Stored records
######
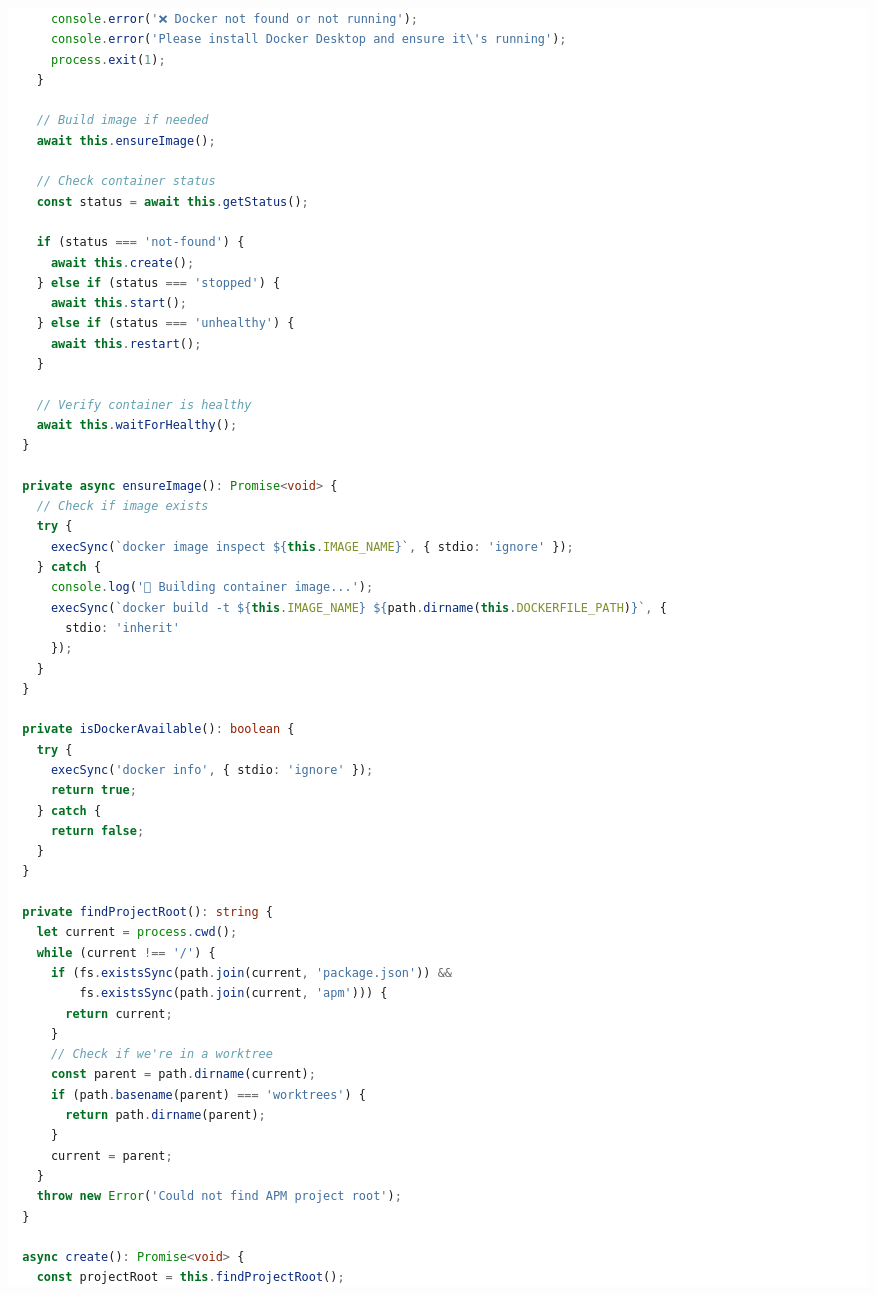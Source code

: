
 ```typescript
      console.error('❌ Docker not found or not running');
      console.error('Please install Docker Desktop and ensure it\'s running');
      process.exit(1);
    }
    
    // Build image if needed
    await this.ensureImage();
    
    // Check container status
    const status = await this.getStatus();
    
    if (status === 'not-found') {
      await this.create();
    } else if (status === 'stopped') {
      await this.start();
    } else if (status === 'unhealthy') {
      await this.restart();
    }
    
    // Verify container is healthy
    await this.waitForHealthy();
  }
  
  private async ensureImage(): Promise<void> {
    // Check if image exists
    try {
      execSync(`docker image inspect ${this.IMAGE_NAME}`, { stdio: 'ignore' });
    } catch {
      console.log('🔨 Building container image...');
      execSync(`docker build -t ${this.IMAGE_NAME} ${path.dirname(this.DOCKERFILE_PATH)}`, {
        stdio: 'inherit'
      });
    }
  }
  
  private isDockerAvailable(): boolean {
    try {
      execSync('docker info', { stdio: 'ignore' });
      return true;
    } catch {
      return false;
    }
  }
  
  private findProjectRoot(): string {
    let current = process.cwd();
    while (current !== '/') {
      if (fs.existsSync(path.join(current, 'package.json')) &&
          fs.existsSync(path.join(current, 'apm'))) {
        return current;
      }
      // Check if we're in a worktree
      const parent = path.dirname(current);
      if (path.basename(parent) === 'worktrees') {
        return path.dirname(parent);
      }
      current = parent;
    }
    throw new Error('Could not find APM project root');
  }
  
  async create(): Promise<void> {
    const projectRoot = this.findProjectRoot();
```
######
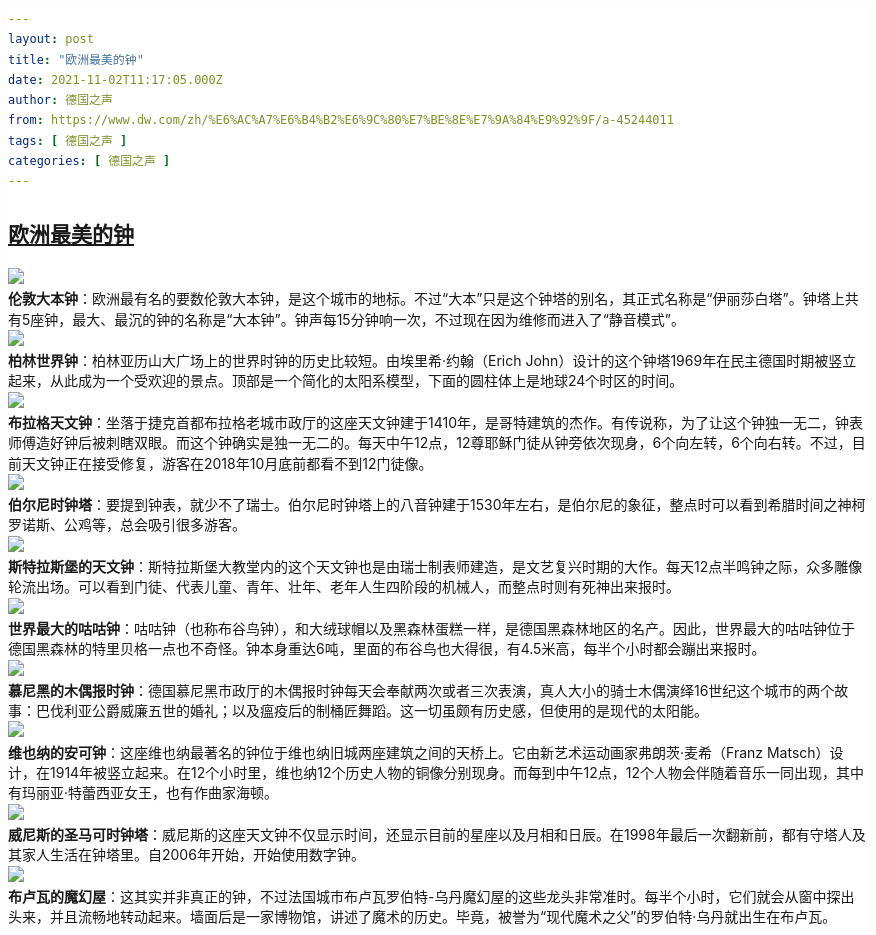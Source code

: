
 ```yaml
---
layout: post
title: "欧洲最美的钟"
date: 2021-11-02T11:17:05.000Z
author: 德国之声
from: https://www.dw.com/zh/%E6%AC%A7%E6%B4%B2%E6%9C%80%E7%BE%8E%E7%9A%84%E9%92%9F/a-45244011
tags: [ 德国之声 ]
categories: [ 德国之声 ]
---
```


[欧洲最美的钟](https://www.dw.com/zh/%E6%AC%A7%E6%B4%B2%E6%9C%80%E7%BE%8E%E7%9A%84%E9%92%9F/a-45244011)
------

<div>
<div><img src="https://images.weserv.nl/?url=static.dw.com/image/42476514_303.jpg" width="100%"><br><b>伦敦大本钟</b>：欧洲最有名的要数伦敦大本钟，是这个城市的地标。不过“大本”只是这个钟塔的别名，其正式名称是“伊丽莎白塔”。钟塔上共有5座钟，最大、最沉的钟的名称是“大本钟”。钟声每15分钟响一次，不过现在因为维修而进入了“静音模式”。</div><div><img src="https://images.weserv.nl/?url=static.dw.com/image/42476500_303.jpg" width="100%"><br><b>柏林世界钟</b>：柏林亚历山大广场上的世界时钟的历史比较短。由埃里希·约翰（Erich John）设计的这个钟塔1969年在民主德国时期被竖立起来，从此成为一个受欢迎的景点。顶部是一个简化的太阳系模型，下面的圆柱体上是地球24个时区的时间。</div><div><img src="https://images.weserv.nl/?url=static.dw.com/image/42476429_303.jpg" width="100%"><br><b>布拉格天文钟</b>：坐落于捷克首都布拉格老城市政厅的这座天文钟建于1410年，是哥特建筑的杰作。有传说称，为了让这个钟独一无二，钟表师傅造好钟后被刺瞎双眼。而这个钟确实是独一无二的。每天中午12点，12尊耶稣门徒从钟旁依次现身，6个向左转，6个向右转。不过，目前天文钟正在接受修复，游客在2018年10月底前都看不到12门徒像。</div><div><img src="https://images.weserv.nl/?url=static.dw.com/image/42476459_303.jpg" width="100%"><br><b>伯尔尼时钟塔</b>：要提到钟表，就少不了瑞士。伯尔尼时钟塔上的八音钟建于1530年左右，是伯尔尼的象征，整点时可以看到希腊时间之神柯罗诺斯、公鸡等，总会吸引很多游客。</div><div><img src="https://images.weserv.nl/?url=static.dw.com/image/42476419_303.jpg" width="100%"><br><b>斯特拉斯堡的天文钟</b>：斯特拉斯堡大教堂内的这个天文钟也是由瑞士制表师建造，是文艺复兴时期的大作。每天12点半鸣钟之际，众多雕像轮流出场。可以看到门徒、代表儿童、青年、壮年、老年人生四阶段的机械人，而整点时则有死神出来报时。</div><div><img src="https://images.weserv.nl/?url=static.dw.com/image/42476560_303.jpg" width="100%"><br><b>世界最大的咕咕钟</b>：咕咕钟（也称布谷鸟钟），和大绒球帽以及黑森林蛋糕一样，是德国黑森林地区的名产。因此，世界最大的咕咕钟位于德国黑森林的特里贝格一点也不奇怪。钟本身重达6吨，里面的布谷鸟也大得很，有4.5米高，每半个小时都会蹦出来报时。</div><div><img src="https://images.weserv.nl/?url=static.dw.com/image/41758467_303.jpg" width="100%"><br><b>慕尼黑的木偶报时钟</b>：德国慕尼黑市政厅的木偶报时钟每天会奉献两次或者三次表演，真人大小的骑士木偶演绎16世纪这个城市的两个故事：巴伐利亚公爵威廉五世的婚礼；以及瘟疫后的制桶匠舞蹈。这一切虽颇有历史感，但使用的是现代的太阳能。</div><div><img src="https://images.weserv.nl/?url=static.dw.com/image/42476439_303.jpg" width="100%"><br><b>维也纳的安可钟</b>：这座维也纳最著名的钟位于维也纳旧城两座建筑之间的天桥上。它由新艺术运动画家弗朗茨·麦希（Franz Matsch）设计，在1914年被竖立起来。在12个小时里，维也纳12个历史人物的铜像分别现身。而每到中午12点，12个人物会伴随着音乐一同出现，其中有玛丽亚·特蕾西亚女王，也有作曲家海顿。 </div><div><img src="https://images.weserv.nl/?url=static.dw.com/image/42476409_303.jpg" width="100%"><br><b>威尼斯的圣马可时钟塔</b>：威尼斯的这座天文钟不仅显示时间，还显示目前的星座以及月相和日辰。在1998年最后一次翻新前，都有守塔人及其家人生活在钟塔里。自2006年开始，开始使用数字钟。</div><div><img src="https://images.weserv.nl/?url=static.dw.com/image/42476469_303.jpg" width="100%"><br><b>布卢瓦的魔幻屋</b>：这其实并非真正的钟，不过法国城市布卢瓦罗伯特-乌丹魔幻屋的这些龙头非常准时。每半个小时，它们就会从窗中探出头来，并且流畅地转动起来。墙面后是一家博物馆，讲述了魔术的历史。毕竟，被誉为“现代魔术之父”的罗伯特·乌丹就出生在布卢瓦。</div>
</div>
######
= Prompt =
What is needed is every line from the data above that includes the string "status", copied out.

= Answer for the task =
    // Check container status
    const status = await this.getStatus();
    if (status === 'not-found') {
    } else if (status === 'stopped') {
    } else if (status === 'unhealthy') {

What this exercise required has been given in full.